Craddock started to work in the United States in 1916 where she appeared in Vaudeville theatres. In 1917 she and Japanese dancer Michio Itō were the specialty dancers with Adolf Bolm's company Ballet Intime. Roshanara also appeared with Ratan Devi who was a British singer who had been to India to study music. Devi was accompanied by her husband Ananda Coomaraswamy who was employed by the Boston Museum of Art as an expert on Indian culture. Coomaraswamy wrote about how Roshanara was an authentic nautch dancer in contrast to Ruth St Denis who a few years before had shown Indian style dances.
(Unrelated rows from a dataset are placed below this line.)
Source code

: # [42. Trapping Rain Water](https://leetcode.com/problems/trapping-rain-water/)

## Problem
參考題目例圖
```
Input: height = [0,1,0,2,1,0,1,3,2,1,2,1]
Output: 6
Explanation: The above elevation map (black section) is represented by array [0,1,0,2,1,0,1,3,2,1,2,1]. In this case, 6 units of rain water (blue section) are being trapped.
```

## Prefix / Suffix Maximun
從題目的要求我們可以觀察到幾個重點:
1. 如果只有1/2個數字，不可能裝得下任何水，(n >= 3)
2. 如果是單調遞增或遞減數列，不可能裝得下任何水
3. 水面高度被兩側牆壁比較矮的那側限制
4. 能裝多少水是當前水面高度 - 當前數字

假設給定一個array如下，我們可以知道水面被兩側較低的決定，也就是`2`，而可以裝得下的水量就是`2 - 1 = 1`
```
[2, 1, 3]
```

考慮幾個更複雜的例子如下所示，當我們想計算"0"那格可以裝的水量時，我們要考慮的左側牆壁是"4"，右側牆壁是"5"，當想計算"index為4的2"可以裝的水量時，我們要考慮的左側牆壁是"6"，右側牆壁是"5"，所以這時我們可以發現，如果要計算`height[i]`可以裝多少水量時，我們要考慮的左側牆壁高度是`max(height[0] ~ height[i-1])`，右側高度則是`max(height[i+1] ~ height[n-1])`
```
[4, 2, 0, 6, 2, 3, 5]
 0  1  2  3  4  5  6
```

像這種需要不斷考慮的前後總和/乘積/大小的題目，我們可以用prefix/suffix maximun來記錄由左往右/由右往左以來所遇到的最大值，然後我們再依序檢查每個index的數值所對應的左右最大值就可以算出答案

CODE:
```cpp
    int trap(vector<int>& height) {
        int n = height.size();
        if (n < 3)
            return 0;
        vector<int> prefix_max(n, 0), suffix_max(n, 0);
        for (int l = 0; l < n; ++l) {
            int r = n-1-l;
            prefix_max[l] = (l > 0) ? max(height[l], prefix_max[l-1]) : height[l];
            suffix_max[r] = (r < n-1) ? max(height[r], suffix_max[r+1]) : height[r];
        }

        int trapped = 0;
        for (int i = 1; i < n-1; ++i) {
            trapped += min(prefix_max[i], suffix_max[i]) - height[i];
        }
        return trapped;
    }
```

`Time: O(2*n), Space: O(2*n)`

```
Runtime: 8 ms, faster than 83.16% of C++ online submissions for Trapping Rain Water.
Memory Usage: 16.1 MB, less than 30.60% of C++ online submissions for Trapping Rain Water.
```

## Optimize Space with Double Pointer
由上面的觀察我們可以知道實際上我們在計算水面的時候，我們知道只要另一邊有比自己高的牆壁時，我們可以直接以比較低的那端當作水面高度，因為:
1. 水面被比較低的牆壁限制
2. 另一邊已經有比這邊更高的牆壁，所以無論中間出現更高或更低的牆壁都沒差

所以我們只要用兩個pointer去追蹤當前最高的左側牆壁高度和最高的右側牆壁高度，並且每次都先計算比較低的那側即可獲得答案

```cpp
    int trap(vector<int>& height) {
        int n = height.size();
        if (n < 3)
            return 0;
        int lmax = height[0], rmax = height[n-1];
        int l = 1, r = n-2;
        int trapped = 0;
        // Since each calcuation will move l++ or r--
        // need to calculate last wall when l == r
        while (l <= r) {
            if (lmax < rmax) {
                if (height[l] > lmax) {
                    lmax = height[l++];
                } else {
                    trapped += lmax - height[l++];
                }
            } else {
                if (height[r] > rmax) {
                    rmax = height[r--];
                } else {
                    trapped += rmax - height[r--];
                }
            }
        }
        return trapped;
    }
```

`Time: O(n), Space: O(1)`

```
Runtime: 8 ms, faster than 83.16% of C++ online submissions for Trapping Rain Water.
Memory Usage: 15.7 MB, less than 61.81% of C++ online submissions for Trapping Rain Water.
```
Craddock arrived as an "alien" emigrant in New York in 1923. Craddock taught dancing and the later film star, Bette Davis was one of her pupils. She died in her thirties on 16 July 1926 in Asheville, North Carolina. from appendicitis.

==Works==
Roshanara copyrighted ten of her dances.

==Legacy==
Craddock has been compared to the American dancer Ruth St. Denis who popularised oriental style dances in America. Although Craddock had been trained in India she devoted her time to improving the perfection of her dance. Ruth St. Denis was inspired by Oriental style dance and she founded her own dance school where her students included Martha Graham. Craddock never established her own school and this is considered the reason that she never had the lasting impact that Ruth St. Denis made. Deborah Jowitt writes that Craddock's dances may not have been learnt in India in fact she believes there is a lot of similarity between Craddock's style and that of St Denis some years before. St Denis however seemed to respect Craddock and she followed her career.

Roshenara was captured by Ashcan painter Robert Henri. The painting sold for $132,500 in 2000.